Detecting change-points and trends are common tasks in the analysis of remote sensing data. Over the years, many different methods have been proposed for those purposes, including (modified) ...Mann–Kendall and Cox–Stuart tests for detecting trends; and Pettitt, Buishand range, Buishand U, standard normal homogeneity (Snh), Meanvar, structure change (Strucchange), breaks for additive season and trend (BFAST), and hierarchical divisive (E.divisive) for detecting change-points. In this paper, we describe a simulation study based on including different artificial, abrupt changes at different time-periods of image time series to assess the performances of such methods. The power of the test, type I error probability, and mean absolute error (MAE) were used as performance criteria, although MAE was only calculated for change-point detection methods. The study reveals that if the magnitude of change (or trend slope) is high, and/or the change does not occur in the first or last time-periods, the methods generally have a high power and a low MAE. However, in the presence of temporal autocorrelation, MAE raises, and the probability of introducing false positives increases noticeably. The modified versions of the Mann–Kendall method for autocorrelated data reduce/moderate its type I error probability, but this reduction comes with an important power diminution.
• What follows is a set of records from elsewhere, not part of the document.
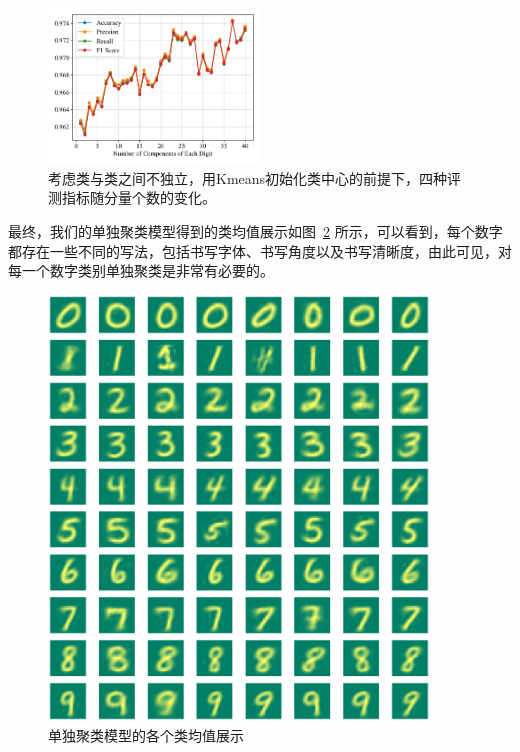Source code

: \documentclass[UTF8]{ctexart}
\begin{document}
\begin{figure}[!h]
  \centering
  \includegraphics[width=0.5\textwidth]{figures/4metric.pdf}
  \caption{考虑类与类之间不独立，用Kmeans初始化类中心的前提下，四种评测指标随分量个数的变化。}\label{fig:2-4metrics}
\end{figure}

最终，我们的单独聚类模型得到的类均值展示如图~\ref{fig:2-class_means} 所示，可以看到，每个数字都存在一些不同的写法，包括书写字体、书写角度以及书写清晰度，由此可见，对每一个数字类别单独聚类是非常有必要的。

\begin{figure}[!h]
  \centering
  \includegraphics[width=0.9\textwidth]{figures/digits.pdf}
  \vspace{-.3cm}\caption{单独聚类模型的各个类均值展示}\label{fig:2-class_means}
\end{figure}
\end{document}
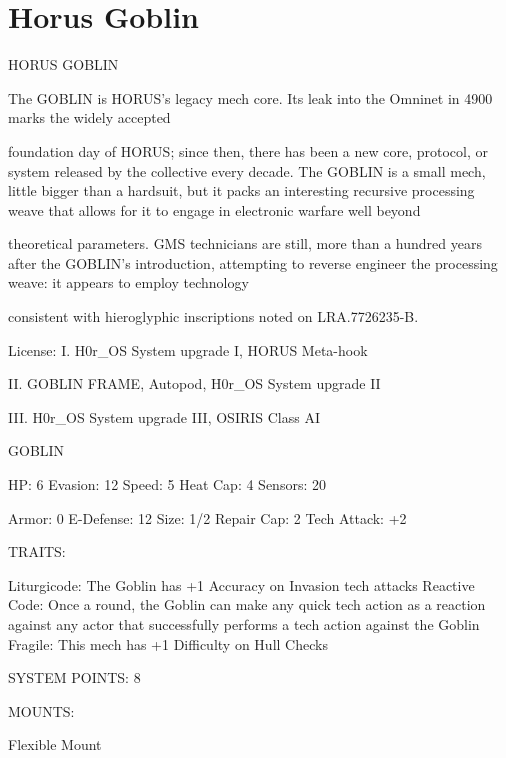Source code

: \section{Horus Goblin}


                                          HORUS GOBLIN

The GOBLIN is HORUS’s legacy mech core. Its leak into the Omninet in 4900 marks the widely accepted

foundation day of HORUS; since then, there has been a new core, protocol, or system released by the
collective every decade. The GOBLIN is a small mech, little bigger than a hardsuit, but it packs an
interesting recursive processing weave that allows for it to engage in electronic warfare well beyond

theoretical parameters. GMS technicians are still, more than a hundred years after the GOBLIN’s
introduction, attempting to reverse engineer the processing weave: it appears to employ technology

consistent with hieroglyphic inscriptions noted on LRA.7726235-B.

                                                  License:
I. H0r\_OS System upgrade I, HORUS Meta-hook

II. GOBLIN FRAME, Autopod, H0r\_OS System upgrade II

III. H0r\_OS System upgrade III, OSIRIS Class AI


                                                  GOBLIN

  HP: 6          Evasion: 12                          Speed: 5           Heat Cap: 4       Sensors: 20

  Armor: 0       E-Defense: 12                        Size: 1/2          Repair Cap: 2     Tech Attack:
                                                                                           +2

                                                   TRAITS:

  Liturgicode: The Goblin has +1 Accuracy on Invasion tech attacks
  Reactive Code: Once a round, the Goblin can make any quick tech action as a reaction against
  any actor that successfully performs a tech action against the Goblin
  Fragile: This mech has +1 Difficulty on Hull Checks

                                            SYSTEM POINTS: 8

                                                  MOUNTS:

  Flexible Mount

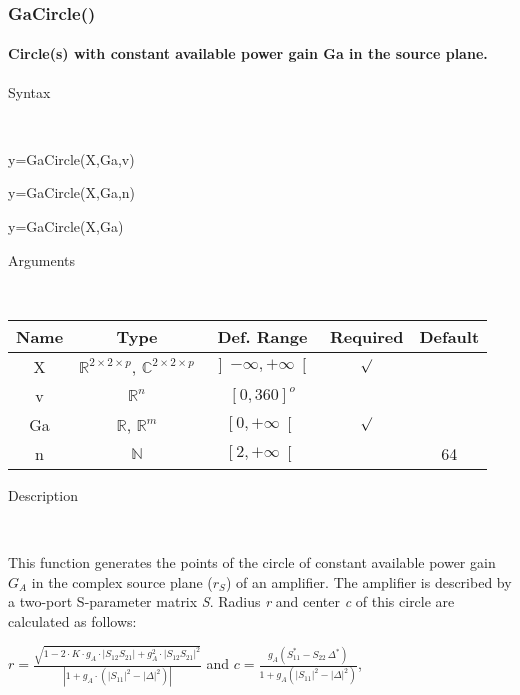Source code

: \subsubsection*{\hypertarget{GaCircle}{}{\Large GaCircle()}}


\paragraph{\label{par:GaCircle}Circle(s) with constant available power gain
Ga in the source plane.}

\begin{description}
\item [Syntax]~
\end{description}
y=GaCircle(X,Ga,v)

\noindent y=GaCircle(X,Ga,n)

\noindent y=GaCircle(X,Ga)

\begin{description}
\item [Arguments]~
\end{description}
\begin{tabular}{|c|c|c|c|c|}
\hline 
Name&
Type&
Def. Range&
Required&
Default\tabularnewline
\hline
\hline 
X&
$\mathbb{R}^{2\times2\times p}$, $\mathbb{C}^{2\times2\times p}$&
$\left]-\infty,+\infty\right[$&
$\surd$&
\tabularnewline
\hline
v&
$\mathbb{R}^{n}$&
$\left[0,360\right]^{o}$&
&
\tabularnewline
\hline
Ga&
$\mathbb{R}$, $\mathbb{R}^{m}$&
$\left[0,+\infty\right[$&
$\surd$&
\tabularnewline
\hline
n&
$\mathbb{N}$&
$\left[2,+\infty\right[$&
&
64\tabularnewline
\hline
\end{tabular}

\begin{description}
\item [Description]~
\end{description}
This function generates the points of the circle of constant available
power gain $G_{A}$ in the complex source plane ($r_{S}$) of an amplifier.
The amplifier is described by a two-port S-parameter matrix \textit{S}.
Radius \textit{r} and center \textit{c} of this circle are calculated
as follows:

\medskip{}
\noindent $r=\frac{{\displaystyle \sqrt{1-2\cdot K\cdot g_{A}\cdot\left|S_{12}S_{21}\right|+g_{A}^{2}\cdot\left|S_{12}S_{21}\right|^{2}}}}{{\displaystyle \left|1+g_{A}\cdot\left(\left|S_{11}\right|^{2}-\left|\Delta\right|^{2}\right)\right|}}$
and $c={\displaystyle \frac{g_{A}\left(S_{11}^{*}-S_{22}\,\Delta{}^{*}\right)}{1+g_{A}\left(\left|S_{11}\right|^{2}-\left|\Delta\right|^{2}\right)}}$,

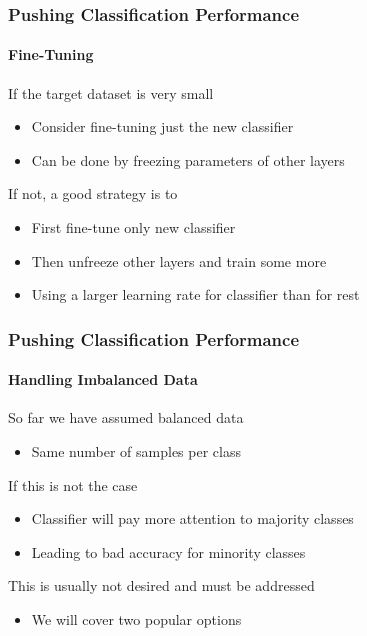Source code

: \documentclass[xetex,professionalfont]{beamer}
\begin{document}
\begin{frame}
	\frametitle{Pushing Classification Performance}
	\framesubtitle{Fine-Tuning}

	If the target dataset is very small
	\begin{itemize}
		\item Consider fine-tuning just the new classifier
		\item Can be done by freezing parameters of other layers
	\end{itemize}

	\bigskip

	If not, a good strategy is to
	\begin{itemize}
		\item First fine-tune only new classifier %
		\item Then unfreeze other layers and train some more
		\item Using a larger learning rate for classifier than for rest
	\end{itemize}

\end{frame}


\begin{frame}
	\frametitle{Pushing Classification Performance}
	\framesubtitle{Handling Imbalanced Data}

	So far we have assumed balanced data
	\begin{itemize}
		\item Same number of samples per class
	\end{itemize}

	\bigskip

	If this is not the case
	\begin{itemize}
		\item Classifier will pay more attention to majority classes
		\item Leading to bad accuracy for minority classes
	\end{itemize}

	\bigskip

	This is usually not desired and must be addressed
	\begin{itemize}
		\item We will cover two popular options
	\end{itemize}
\end{frame}
\end{document}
In conclusion, taking a trade-off between the power of the test and type I error probability, we conclude that the original Mann–Kendall test is generally the preferable choice. Although Mann–Kendall is not able to identify the time-period of abrupt changes, it is more reliable than other methods when detecting the existence of such changes. Finally, we look for trend/change-points in land surface temperature (LST), day and night, via monthly MODIS images in Navarre, Spain, from January 2001 to December 2018.